E si scopre che sulle potenzialità dell’artificial intelligence, e sull’etica che deve tracciarne la strada, hanno molti punti in comune e praticamente nessun elemento di sostanziale disaccordo.

Inizia Floridi a mettere in chiaro una cosa: “l’intelligenza artificiale, più che imitare e cercare di replicare quella umana, deve risolvere problemi, attività concrete”. Il filosofo italiano dell’Università di Oxford, che da tempo segue i temi che uniscono l’uomo e l’innovazione, fa notare che lo sviluppo dell’artificial intelligence (AI) è mosso da due distinte correnti: un filone di ricerca punta a far crescere l’intelligenza dei computer e delle macchine cercando di replicare digitalmente e il più possibile le abilità umane; un altro filone è invece per così dire più ‘pragmatico’ e applicato ad attività e operazioni concrete.

Ed è questo approccio più ingegneristico che sta prevalendo. “I maggiori sviluppi dell’AI, e le migliori sorprese che ci riserverà, almeno nel medio periodo sono quelli collegati ad applicazioni concrete, a risolverci dei problemi, a fare le cose che si facevano prima ma più facilmente, più velocemente, con soluzioni migliori”, dice Floridi.

I robot ‘umanoidi’ in tutto e per tutto, non solo nelle sembianze antropomorfe ma anche nel funzionamento del ‘cervello’, sono senza dubbio una suggestione e una sfida molto interessanti, ma sia il filosofo sia lo scienziato creatore di iCub si trovano d’accordo: “se ci diamo appuntamento qui tra trent’anni, non ci sarà un robot che si avvicinerà molto alle capacità e facoltà umane, e in grado di interagire con noi come stiamo facendo oggi.
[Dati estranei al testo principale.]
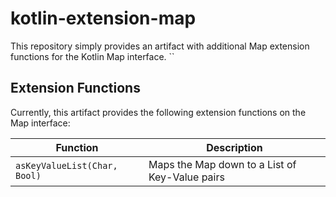 # kotlin-extension-map
This repository simply provides an artifact with additional Map extension
functions for the Kotlin Map interface.
``
## Extension Functions

Currently, this artifact provides the following extension functions on
the Map interface:

Function                     | Description
-----------------------------|-------------------------------------------------
`asKeyValueList(Char, Bool)` | Maps the Map down to a List of Key-Value pairs
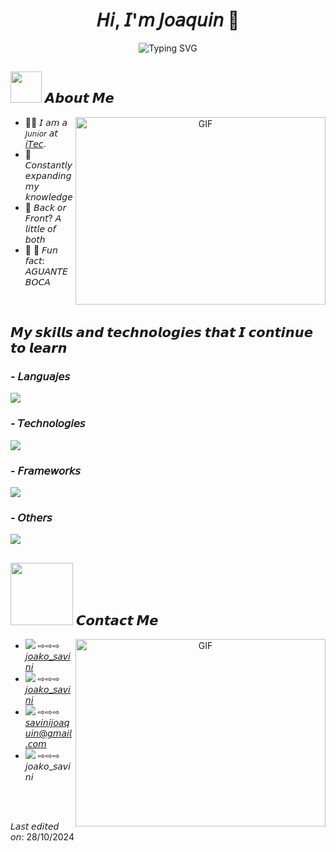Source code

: <h1 align="center">
  𝘏𝘪, 𝘐'𝘮 𝘑𝘰𝘢𝘲𝘶𝘪𝘯​ 👋 
</h1>

<p align="center">
  <img src="https://readme-typing-svg.herokuapp.com/?color=0000FF&size=32&center=true&vCenter=true&width=600&height=50&lines=Software+development+student" alt="Typing SVG" />
</p>

## <picture><img src = "https://github.com/7oSkaaa/7oSkaaa/blob/main/Images/about_me.gif?raw=true" width = 50px></picture> 𝘼𝙗𝙤𝙪𝙩 𝙈𝙚
<a target="_blank" align="center">
  <img align="right" top="500" height="300" width="400" alt="GIF" src="https://cdn.dribbble.com/users/1277312/screenshots/14733298/media/39b1045e593737587dd60e42c8422d1f.gif">
</a>

- :student: 𝘐 𝘢𝘮 𝘢 `𝘑𝘶𝘯𝘪𝘰𝘳` 𝘢𝘵 [𝘪𝘛𝘦𝘤](https://www.itecriocuarto.org.ar/](https://www.itecriocuarto.org.ar/carreras/software)).
- :brain: 𝘊𝘰𝘯𝘴𝘵𝘢𝘯𝘵𝘭𝘺 𝘦𝘹𝘱𝘢𝘯𝘥𝘪𝘯𝘨 𝘮𝘺 𝘬𝘯𝘰𝘸𝘭𝘦𝘥𝘨𝘦
- :thinking: 𝘉𝘢𝘤𝘬 𝘰𝘳 𝘍𝘳𝘰𝘯𝘵? 𝘈 𝘭𝘪𝘵𝘵𝘭𝘦 𝘰𝘧 𝘣𝘰𝘵𝘩
- :blue_heart: :yellow_heart: 𝘍𝘶𝘯 𝘧𝘢𝘤𝘵: 𝘈𝘎𝘜𝘈𝘕𝘛𝘌 𝘉𝘖𝘊𝘈

<br>

## 𝙈𝙮 𝙨𝙠𝙞𝙡𝙡𝙨 𝙖𝙣𝙙 𝙩𝙚𝙘𝙝𝙣𝙤𝙡𝙤𝙜𝙞𝙚𝙨 𝙩𝙝𝙖𝙩 𝙄 𝙘𝙤𝙣𝙩𝙞𝙣𝙪𝙚 𝙩𝙤 𝙡𝙚𝙖𝙧𝙣
### - 𝘓𝘢𝘯𝘨𝘶𝘢𝘫𝘦𝘴
<span>
  <img src="https://skillicons.dev/icons?i=py,js,html,css">
<span/>

### - 𝘛𝘦𝘤𝘩𝘯𝘰𝘭𝘰𝘨𝘪𝘦𝘴
<span>
  <img src="https://skillicons.dev/icons?i=flask,react,nodejs,django,postman,r,arduino,figma"> 
<span/>

### - 𝘍𝘳𝘢𝘮𝘦𝘸𝘰𝘳𝘬𝘴
<span>
  <img src="https://skillicons.dev/icons?i=bootstrap">
<span/>

### - 𝘖𝘵𝘩𝘦𝘳𝘴
<span>
  <img src="https://skillicons.dev/icons?i=ubuntu,vscode,git,mysql">
</span>

<br>
 
## <picture><img src = "https://github.com/7oSkaaa/7oSkaaa/blob/main/Images/Connect-with-me.gif" width = 100px></picture> 𝘾𝙤𝙣𝙩𝙖𝙘𝙩 𝙈𝙚
<a target="_blank" align="center">
  <img align="right" top="500" height="300" width="400" alt="GIF" src="https://github.com/7oSkaaa/7oSkaaa/blob/main/Images/Right_Side.gif">
</a>

- <img src="https://skillicons.dev/icons?i=instagram"> ⇨⇨⇨ [𝘫𝘰𝘢𝘬𝘰_𝘴𝘢𝘷𝘪𝘯𝘪](https://www.instagram.com/joako_savini/)
- <img src="https://skillicons.dev/icons?i=twitter"> ⇨⇨⇨ [𝘫𝘰𝘢𝘬𝘰_𝘴𝘢𝘷𝘪𝘯𝘪](https://x.com/joako_savini)
- <img src="https://skillicons.dev/icons?i=gmail"> ⇨⇨⇨ [𝘴𝘢𝘷𝘪𝘯𝘪𝘫𝘰𝘢𝘲𝘶𝘪𝘯@𝘨𝘮𝘢𝘪𝘭.𝘤𝘰𝘮](mailto:savinijoaquin@gmail.com)
- <img src="https://skillicons.dev/icons?i=discord"> ⇨⇨⇨ 𝘫𝘰𝘢𝘬𝘰_𝘴𝘢𝘷𝘪𝘯𝘪

<br>
<br>

𝘓𝘢𝘴𝘵 𝘦𝘥𝘪𝘵𝘦𝘥 𝘰𝘯: 28/10/2024

<!---
JoakoSavini/JoakoSavini is a ✨ special ✨ repository because its `README.md` (this file) appears on your GitHub profile.
You can click the Preview link to take a look at your changes.
--->
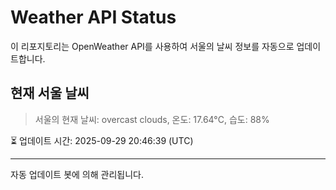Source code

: 
# Weather API Status

이 리포지토리는 OpenWeather API를 사용하여 서울의 날씨 정보를 자동으로 업데이트합니다.

## 현재 서울 날씨
> 서울의 현재 날씨: overcast clouds, 온도: 17.64°C, 습도: 88%

⏳ 업데이트 시간: 2025-09-29 20:46:39 (UTC)

---
자동 업데이트 봇에 의해 관리됩니다.
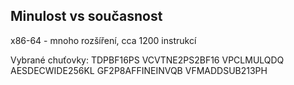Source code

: 
Minulost vs současnost
--------------------------------
x86-64 - mnoho rozšíření, cca 1200 instrukcí

Vybrané chuťovky:
TDPBF16PS
VCVTNE2PS2BF16
VPCLMULQDQ
AESDECWIDE256KL
GF2P8AFFINEINVQB
VFMADDSUB213PH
È una scommessa, ma secondo noi certe capacità umane, come l’intuito, la flessibilità di ragionamento, l’adattabilità di pensiero, e molto altro ancora, non saranno così facilmente replicabili in un cervello elettronico”.

Floridi fa un altro esempio: chiedete a un robot di allacciare un paio di scarpe e non lo saprà fare. Una cosa che sa invece fare anche un bambino delle elementari. E questo perché “l’AI risolve la complessità, ma non la difficoltà”, rimarca Floridi, “l’artificial intelligence può trovare soluzioni a qualcosa di molto complesso, e anche molto in fretta, ma se ciò non è riconducibile a un calcolo o un algoritmo, le sue potenzialità diminuiscono drasticamente. Sarà quindi compito dell’Uomo trasformare le sue difficoltà in complessità, in modo da farsi aiutare dalle macchine”.

I limiti della robotica

Su questo punto Metta rincara la dose: “il limite della robotica, anche quella industriale, è che funziona solo in ambienti ‘controllati’ e per attività che si possono tenere sotto controllo, potendo aggiungere qualche variabilità”. Ma in un ambiente ‘imprevedibile’, con troppe varianti da considerare, “un robot non funziona”.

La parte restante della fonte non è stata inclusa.